## Exercise instructions
Please, could you print all the lines below exactly, leaving out the pictures?

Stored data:
::::::::
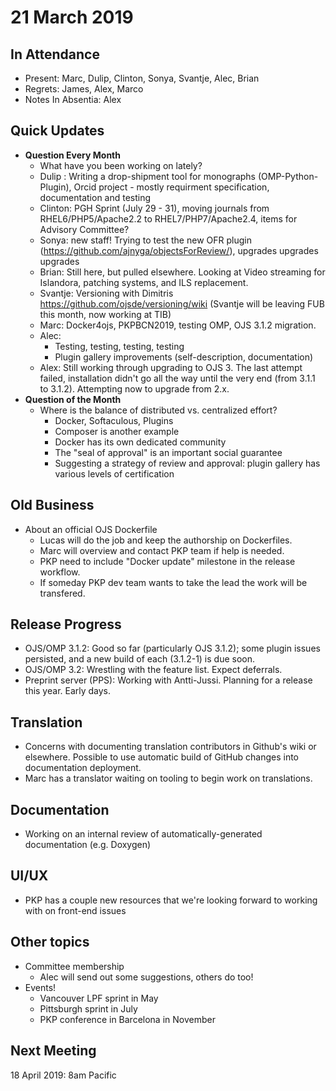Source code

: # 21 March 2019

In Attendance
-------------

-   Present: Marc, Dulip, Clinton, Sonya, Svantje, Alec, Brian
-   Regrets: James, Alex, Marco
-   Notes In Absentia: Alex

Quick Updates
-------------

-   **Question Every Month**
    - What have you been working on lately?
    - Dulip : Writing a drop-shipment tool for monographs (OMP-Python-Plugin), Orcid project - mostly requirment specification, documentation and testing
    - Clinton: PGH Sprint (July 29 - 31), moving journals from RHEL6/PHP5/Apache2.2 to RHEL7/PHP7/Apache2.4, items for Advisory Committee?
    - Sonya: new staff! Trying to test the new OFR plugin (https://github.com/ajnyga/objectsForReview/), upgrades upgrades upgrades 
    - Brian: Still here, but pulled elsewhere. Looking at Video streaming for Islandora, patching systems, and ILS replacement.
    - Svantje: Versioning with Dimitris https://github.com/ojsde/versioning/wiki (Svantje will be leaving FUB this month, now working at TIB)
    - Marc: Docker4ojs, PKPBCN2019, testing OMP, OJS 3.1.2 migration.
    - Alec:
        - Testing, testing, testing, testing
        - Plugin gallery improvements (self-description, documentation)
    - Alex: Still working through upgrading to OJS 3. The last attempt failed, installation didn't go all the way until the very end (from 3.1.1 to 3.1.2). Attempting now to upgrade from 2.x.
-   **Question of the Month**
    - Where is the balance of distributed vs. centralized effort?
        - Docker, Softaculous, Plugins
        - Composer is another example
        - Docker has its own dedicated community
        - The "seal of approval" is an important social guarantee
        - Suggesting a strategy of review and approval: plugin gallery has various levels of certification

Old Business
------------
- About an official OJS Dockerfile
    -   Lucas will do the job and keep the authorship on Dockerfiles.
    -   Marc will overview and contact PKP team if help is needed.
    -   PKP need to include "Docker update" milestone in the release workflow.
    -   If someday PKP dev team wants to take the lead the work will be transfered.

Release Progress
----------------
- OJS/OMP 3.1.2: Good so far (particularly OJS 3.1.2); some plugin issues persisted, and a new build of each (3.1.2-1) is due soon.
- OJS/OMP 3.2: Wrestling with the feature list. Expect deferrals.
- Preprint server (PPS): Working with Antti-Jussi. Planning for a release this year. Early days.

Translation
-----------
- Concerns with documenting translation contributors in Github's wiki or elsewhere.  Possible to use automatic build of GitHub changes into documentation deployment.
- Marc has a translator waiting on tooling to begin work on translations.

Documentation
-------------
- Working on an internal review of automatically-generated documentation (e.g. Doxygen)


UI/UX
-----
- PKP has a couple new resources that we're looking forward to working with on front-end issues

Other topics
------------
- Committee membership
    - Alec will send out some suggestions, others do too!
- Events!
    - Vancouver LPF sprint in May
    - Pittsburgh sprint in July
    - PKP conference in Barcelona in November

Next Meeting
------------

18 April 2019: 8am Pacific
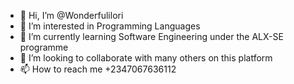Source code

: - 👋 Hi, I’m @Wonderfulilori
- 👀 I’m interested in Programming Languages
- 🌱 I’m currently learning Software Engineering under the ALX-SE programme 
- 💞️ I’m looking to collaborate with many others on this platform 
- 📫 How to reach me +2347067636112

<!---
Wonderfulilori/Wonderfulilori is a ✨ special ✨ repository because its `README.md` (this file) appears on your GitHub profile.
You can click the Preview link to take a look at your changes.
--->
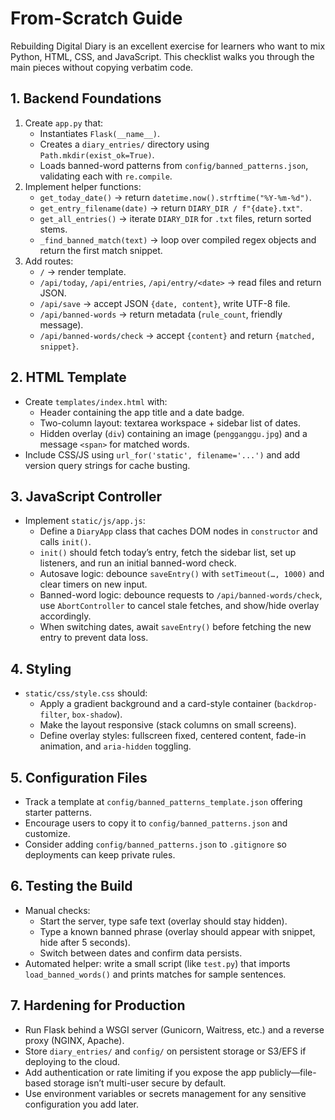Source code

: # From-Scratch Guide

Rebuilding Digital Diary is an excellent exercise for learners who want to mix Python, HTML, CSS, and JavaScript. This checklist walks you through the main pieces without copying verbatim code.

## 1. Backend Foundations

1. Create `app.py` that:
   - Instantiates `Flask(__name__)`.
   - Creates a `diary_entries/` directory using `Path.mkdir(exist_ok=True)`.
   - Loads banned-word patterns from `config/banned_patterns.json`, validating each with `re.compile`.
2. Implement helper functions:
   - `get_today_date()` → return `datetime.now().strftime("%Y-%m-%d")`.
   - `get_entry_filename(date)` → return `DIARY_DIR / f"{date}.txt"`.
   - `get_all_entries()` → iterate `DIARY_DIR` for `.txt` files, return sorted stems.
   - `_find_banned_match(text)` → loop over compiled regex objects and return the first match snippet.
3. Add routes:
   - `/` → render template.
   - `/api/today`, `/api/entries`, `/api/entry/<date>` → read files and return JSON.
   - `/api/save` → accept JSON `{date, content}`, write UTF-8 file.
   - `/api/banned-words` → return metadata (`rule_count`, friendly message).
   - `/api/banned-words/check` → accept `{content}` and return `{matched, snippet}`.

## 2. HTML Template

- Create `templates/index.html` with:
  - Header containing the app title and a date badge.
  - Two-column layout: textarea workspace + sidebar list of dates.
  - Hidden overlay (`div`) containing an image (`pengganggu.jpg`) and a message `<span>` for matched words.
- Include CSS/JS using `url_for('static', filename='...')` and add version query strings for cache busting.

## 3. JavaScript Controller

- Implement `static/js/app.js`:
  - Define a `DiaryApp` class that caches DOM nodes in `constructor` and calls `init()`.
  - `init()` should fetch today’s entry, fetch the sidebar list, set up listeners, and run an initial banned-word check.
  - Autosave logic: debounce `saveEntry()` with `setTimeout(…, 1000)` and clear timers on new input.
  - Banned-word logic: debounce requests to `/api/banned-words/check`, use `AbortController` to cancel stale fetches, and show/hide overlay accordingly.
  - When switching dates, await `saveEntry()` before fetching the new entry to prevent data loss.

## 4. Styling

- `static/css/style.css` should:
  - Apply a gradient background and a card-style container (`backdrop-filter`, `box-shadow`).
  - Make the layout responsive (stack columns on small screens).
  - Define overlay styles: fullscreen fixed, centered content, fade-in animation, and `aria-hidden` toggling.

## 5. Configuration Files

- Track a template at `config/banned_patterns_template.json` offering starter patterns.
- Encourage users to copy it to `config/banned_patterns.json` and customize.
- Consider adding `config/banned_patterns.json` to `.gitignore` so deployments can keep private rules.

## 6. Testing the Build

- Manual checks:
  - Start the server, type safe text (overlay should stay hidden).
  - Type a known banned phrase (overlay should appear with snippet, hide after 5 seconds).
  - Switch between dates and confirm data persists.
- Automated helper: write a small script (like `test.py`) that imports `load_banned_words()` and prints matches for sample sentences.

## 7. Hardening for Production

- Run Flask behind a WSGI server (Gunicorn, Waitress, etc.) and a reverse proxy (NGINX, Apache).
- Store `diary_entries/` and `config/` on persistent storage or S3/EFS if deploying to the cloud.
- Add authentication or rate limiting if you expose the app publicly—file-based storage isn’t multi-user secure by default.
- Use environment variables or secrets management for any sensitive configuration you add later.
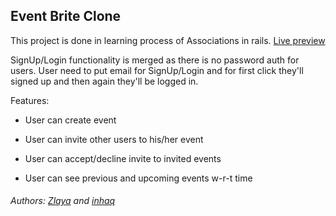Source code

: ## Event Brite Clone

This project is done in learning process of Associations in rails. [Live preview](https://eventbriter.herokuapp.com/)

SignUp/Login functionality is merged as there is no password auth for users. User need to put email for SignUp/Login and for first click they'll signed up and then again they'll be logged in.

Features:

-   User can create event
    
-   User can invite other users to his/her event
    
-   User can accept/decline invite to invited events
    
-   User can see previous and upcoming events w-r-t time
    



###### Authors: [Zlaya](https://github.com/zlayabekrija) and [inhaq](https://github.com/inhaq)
::::::::
## Task response
Source code

: # 21 March 2019

In Attendance
-------------

-   Present: Marc, Dulip, Clinton, Sonya, Svantje, Alec, Brian
-   Regrets: James, Alex, Marco
-   Notes In Absentia: Alex

Quick Updates
-------------

-   **Question Every Month**
    - What have you been working on lately?
    - Dulip : Writing a drop-shipment tool for monographs (OMP-Python-Plugin), Orcid project - mostly requirment specification, documentation and testing
    - Clinton: PGH Sprint (July 29 - 31), moving journals from RHEL6/PHP5/Apache2.2 to RHEL7/PHP7/Apache2.4, items for Advisory Committee?
    - Sonya: new staff! Trying to test the new OFR plugin (https://github.com/ajnyga/objectsForReview/), upgrades upgrades upgrades 
    - Brian: Still here, but pulled elsewhere. Looking at Video streaming for Islandora, patching systems, and ILS replacement.
    - Svantje: Versioning with Dimitris https://github.com/ojsde/versioning/wiki (Svantje will be leaving FUB this month, now working at TIB)
    - Marc: Docker4ojs, PKPBCN2019, testing OMP, OJS 3.1.2 migration.
    - Alec:
        - Testing, testing, testing, testing
        - Plugin gallery improvements (self-description, documentation)
    - Alex: Still working through upgrading to OJS 3. The last attempt failed, installation didn't go all the way until the very end (from 3.1.1 to 3.1.2). Attempting now to upgrade from 2.x.
-   **Question of the Month**
    - Where is the balance of distributed vs. centralized effort?
        - Docker, Softaculous, Plugins
        - Composer is another example
        - Docker has its own dedicated community
        - The "seal of approval" is an important social guarantee
        - Suggesting a strategy of review and approval: plugin gallery has various levels of certification

Old Business
------------
- About an official OJS Dockerfile
    -   Lucas will do the job and keep the authorship on Dockerfiles.
    -   Marc will overview and contact PKP team if help is needed.
    -   PKP need to include "Docker update" milestone in the release workflow.
    -   If someday PKP dev team wants to take the lead the work will be transfered.

Release Progress
----------------
- OJS/OMP 3.1.2: Good so far (particularly OJS 3.1.2); some plugin issues persisted, and a new build of each (3.1.2-1) is due soon.
- OJS/OMP 3.2: Wrestling with the feature list. Expect deferrals.
- Preprint server (PPS): Working with Antti-Jussi. Planning for a release this year. Early days.

Translation
-----------
- Concerns with documenting translation contributors in Github's wiki or elsewhere.  Possible to use automatic build of GitHub changes into documentation deployment.
- Marc has a translator waiting on tooling to begin work on translations.

Documentation
-------------
- Working on an internal review of automatically-generated documentation (e.g. Doxygen)


UI/UX
-----
- PKP has a couple new resources that we're looking forward to working with on front-end issues

Other topics
------------
- Committee membership
    - Alec will send out some suggestions, others do too!
- Events!
    - Vancouver LPF sprint in May
    - Pittsburgh sprint in July
    - PKP conference in Barcelona in November

Next Meeting
------------

18 April 2019: 8am Pacific
Source code

: - 👋 Hi, I’m @Wonderfulilori
- 👀 I’m interested in Programming Languages
- 🌱 I’m currently learning Software Engineering under the ALX-SE programme 
- 💞️ I’m looking to collaborate with many others on this platform 
- 📫 How to reach me +2347067636112

<!---
Wonderfulilori/Wonderfulilori is a ✨ special ✨ repository because its `README.md` (this file) appears on your GitHub profile.
You can click the Preview link to take a look at your changes.
--->
Source code

: # From-Scratch Guide

Rebuilding Digital Diary is an excellent exercise for learners who want to mix Python, HTML, CSS, and JavaScript. This checklist walks you through the main pieces without copying verbatim code.

## 1. Backend Foundations

1. Create `app.py` that:
   - Instantiates `Flask(__name__)`.
   - Creates a `diary_entries/` directory using `Path.mkdir(exist_ok=True)`.
   - Loads banned-word patterns from `config/banned_patterns.json`, validating each with `re.compile`.
2. Implement helper functions:
   - `get_today_date()` → return `datetime.now().strftime("%Y-%m-%d")`.
   - `get_entry_filename(date)` → return `DIARY_DIR / f"{date}.txt"`.
   - `get_all_entries()` → iterate `DIARY_DIR` for `.txt` files, return sorted stems.
   - `_find_banned_match(text)` → loop over compiled regex objects and return the first match snippet.
3. Add routes:
   - `/` → render template.
   - `/api/today`, `/api/entries`, `/api/entry/<date>` → read files and return JSON.
   - `/api/save` → accept JSON `{date, content}`, write UTF-8 file.
   - `/api/banned-words` → return metadata (`rule_count`, friendly message).
   - `/api/banned-words/check` → accept `{content}` and return `{matched, snippet}`.

## 2. HTML Template

- Create `templates/index.html` with:
  - Header containing the app title and a date badge.
  - Two-column layout: textarea workspace + sidebar list of dates.
  - Hidden overlay (`div`) containing an image (`pengganggu.jpg`) and a message `<span>` for matched words.
- Include CSS/JS using `url_for('static', filename='...')` and add version query strings for cache busting.

## 3. JavaScript Controller

- Implement `static/js/app.js`:
  - Define a `DiaryApp` class that caches DOM nodes in `constructor` and calls `init()`.
  - `init()` should fetch today’s entry, fetch the sidebar list, set up listeners, and run an initial banned-word check.
  - Autosave logic: debounce `saveEntry()` with `setTimeout(…, 1000)` and clear timers on new input.
  - Banned-word logic: debounce requests to `/api/banned-words/check`, use `AbortController` to cancel stale fetches, and show/hide overlay accordingly.
  - When switching dates, await `saveEntry()` before fetching the new entry to prevent data loss.

## 4. Styling

- `static/css/style.css` should:
  - Apply a gradient background and a card-style container (`backdrop-filter`, `box-shadow`).
  - Make the layout responsive (stack columns on small screens).
  - Define overlay styles: fullscreen fixed, centered content, fade-in animation, and `aria-hidden` toggling.

## 5. Configuration Files

- Track a template at `config/banned_patterns_template.json` offering starter patterns.
- Encourage users to copy it to `config/banned_patterns.json` and customize.
- Consider adding `config/banned_patterns.json` to `.gitignore` so deployments can keep private rules.

## 6. Testing the Build

- Manual checks:
  - Start the server, type safe text (overlay should stay hidden).
  - Type a known banned phrase (overlay should appear with snippet, hide after 5 seconds).
  - Switch between dates and confirm data persists.
- Automated helper: write a small script (like `test.py`) that imports `load_banned_words()` and prints matches for sample sentences.

## 7. Hardening for Production

- Run Flask behind a WSGI server (Gunicorn, Waitress, etc.) and a reverse proxy (NGINX, Apache).
- Store `diary_entries/` and `config/` on persistent storage or S3/EFS if deploying to the cloud.
- Add authentication or rate limiting if you expose the app publicly—file-based storage isn’t multi-user secure by default.
- Use environment variables or secrets management for any sensitive configuration you add later.
Source code

: ## Event Brite Clone

This project is done in learning process of Associations in rails. [Live preview](https://eventbriter.herokuapp.com/)

SignUp/Login functionality is merged as there is no password auth for users. User need to put email for SignUp/Login and for first click they'll signed up and then again they'll be logged in.

Features:

-   User can create event
    
-   User can invite other users to his/her event
    
-   User can accept/decline invite to invited events
    
-   User can see previous and upcoming events w-r-t time
    



###### Authors: [Zlaya](https://github.com/zlayabekrija) and [inhaq](https://github.com/inhaq)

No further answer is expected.